辻仁成版を読んでから孔枝泳版を読むと、主人公の女性のイメージがずいぶん違うことに驚く。
留学先の日本で ”恋人” として描かれたイメージ(辻仁成著)と、ソウルで暮らす ”自分” として描かれたイメージ(孔枝泳著)の違い、きっと邦訳を読んだからそのニュアンスも少し違うのかもしれない。
ハンギョレ新聞連載小説ということで、日韓問題も当然小説のテーマとなる。
読み終わったとき、そんなことはちっとも気にならず、爽やかな気で包まれ、そして辞書を片手に俄然韓国語版を読みたくなった。
『父』も心地よく読み終えた。
辻仁成のブログや料理本に出会って以来、私、辻さんのファンになりました。
平野啓一郎『マチネの終わりに』
所謂恋愛小説つながりで読んでみようかなと借りた本。
それにしても平野啓一郎さん、やっぱり漢和辞典片手に読み進めなきゃいかんねの難解熟語のオンパレード、音楽やイラク戦争後の中東情勢など、特に音楽についての知識は深い、深すぎるから嘘っぽさがない小説の内容になっている。

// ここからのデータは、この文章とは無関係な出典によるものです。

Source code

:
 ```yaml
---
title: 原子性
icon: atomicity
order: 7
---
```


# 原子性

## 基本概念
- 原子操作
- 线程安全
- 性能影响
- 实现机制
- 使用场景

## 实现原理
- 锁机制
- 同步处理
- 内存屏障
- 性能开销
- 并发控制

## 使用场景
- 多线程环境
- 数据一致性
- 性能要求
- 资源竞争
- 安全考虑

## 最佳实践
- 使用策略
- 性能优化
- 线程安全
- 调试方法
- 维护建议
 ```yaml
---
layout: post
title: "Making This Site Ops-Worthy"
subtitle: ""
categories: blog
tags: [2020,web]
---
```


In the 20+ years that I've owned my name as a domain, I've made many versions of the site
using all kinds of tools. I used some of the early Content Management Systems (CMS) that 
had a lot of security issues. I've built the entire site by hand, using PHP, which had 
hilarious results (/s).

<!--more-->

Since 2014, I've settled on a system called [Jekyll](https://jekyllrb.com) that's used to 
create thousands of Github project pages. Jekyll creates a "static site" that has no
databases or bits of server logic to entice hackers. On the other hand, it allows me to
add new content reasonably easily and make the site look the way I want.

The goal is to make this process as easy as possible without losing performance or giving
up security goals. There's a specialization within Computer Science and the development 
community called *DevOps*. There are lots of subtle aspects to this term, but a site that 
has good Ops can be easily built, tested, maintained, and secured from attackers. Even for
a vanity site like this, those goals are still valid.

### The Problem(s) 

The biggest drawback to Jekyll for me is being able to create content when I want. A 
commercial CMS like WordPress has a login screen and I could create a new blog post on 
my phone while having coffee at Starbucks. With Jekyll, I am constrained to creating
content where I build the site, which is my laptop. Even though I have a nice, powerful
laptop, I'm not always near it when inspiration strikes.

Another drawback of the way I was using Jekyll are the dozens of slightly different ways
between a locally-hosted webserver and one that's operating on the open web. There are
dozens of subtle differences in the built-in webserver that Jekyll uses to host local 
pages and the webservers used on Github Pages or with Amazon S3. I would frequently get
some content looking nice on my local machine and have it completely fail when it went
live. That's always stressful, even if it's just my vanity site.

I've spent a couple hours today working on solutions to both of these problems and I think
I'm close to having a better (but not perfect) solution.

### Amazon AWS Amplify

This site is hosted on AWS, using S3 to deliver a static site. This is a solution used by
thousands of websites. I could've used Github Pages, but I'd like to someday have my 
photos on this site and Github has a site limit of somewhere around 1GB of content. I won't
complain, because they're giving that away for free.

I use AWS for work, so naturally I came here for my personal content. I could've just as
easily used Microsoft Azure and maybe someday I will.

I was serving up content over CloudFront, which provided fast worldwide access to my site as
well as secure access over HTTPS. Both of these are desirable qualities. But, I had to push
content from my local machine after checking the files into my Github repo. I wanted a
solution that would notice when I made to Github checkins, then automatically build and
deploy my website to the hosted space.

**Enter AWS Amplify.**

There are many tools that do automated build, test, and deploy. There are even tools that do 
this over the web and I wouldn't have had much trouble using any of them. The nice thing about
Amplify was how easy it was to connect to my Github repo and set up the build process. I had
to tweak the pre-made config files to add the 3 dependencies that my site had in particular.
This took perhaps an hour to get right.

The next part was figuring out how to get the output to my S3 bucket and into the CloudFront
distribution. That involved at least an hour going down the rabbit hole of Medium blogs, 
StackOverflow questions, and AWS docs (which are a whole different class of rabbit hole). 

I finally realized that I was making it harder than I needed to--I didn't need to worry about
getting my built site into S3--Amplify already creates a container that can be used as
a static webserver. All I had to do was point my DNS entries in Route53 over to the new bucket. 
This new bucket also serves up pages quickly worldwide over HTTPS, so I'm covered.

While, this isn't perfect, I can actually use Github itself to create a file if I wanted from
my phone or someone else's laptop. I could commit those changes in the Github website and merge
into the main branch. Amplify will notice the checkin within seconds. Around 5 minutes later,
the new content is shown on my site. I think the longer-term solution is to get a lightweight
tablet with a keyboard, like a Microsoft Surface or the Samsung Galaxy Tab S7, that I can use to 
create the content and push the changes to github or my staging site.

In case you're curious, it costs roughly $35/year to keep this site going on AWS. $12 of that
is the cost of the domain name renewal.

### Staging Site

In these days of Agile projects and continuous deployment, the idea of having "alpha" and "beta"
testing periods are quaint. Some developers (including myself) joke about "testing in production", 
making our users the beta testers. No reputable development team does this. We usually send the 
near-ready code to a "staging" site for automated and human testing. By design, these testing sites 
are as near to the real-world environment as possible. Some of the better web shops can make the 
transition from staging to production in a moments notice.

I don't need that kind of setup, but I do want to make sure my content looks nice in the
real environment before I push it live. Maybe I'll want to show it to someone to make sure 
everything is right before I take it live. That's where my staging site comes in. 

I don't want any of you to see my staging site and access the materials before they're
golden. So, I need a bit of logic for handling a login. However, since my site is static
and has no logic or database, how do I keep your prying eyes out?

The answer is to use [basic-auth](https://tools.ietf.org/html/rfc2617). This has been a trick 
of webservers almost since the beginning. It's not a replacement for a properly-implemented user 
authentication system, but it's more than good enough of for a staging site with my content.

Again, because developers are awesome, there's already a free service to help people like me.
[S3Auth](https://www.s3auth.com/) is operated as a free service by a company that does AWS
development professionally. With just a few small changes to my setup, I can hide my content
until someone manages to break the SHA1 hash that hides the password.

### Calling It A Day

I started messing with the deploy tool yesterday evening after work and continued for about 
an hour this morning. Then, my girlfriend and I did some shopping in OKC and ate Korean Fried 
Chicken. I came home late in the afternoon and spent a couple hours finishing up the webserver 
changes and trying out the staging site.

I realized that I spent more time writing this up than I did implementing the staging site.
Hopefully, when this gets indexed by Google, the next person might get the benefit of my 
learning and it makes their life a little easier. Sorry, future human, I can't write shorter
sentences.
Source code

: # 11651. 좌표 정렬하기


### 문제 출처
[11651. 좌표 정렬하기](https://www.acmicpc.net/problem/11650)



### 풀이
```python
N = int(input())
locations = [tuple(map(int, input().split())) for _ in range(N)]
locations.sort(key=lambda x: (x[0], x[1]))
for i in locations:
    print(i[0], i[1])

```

だけど、恋愛小説じゃん、もっと軽やかで読みやすい文体でよかろうにと、頭の構造も軽いおばちゃまは思った。
福山雅治・石田ゆり子主演の映画は観てないけれど、イラク戦争の設定などを変えたようで、かなり軽い感じの40代の恋愛映画になっているのかな?それでいいのじゃなかろうか。
「人は、変えられるのは未来だけだと思い込んでる。だけど、実際は、未来は常に過去を変えてるんです。変えられるとも言えるし、変わってしまうとも言える。過去は、それくらい繊細で、感じやすいものじゃないですか?」
生きるということ。人生というもの。
その回答でもある気がする。
秋の夜長は目を休めて好きな音楽聴いて、ダラダラと過ごそう。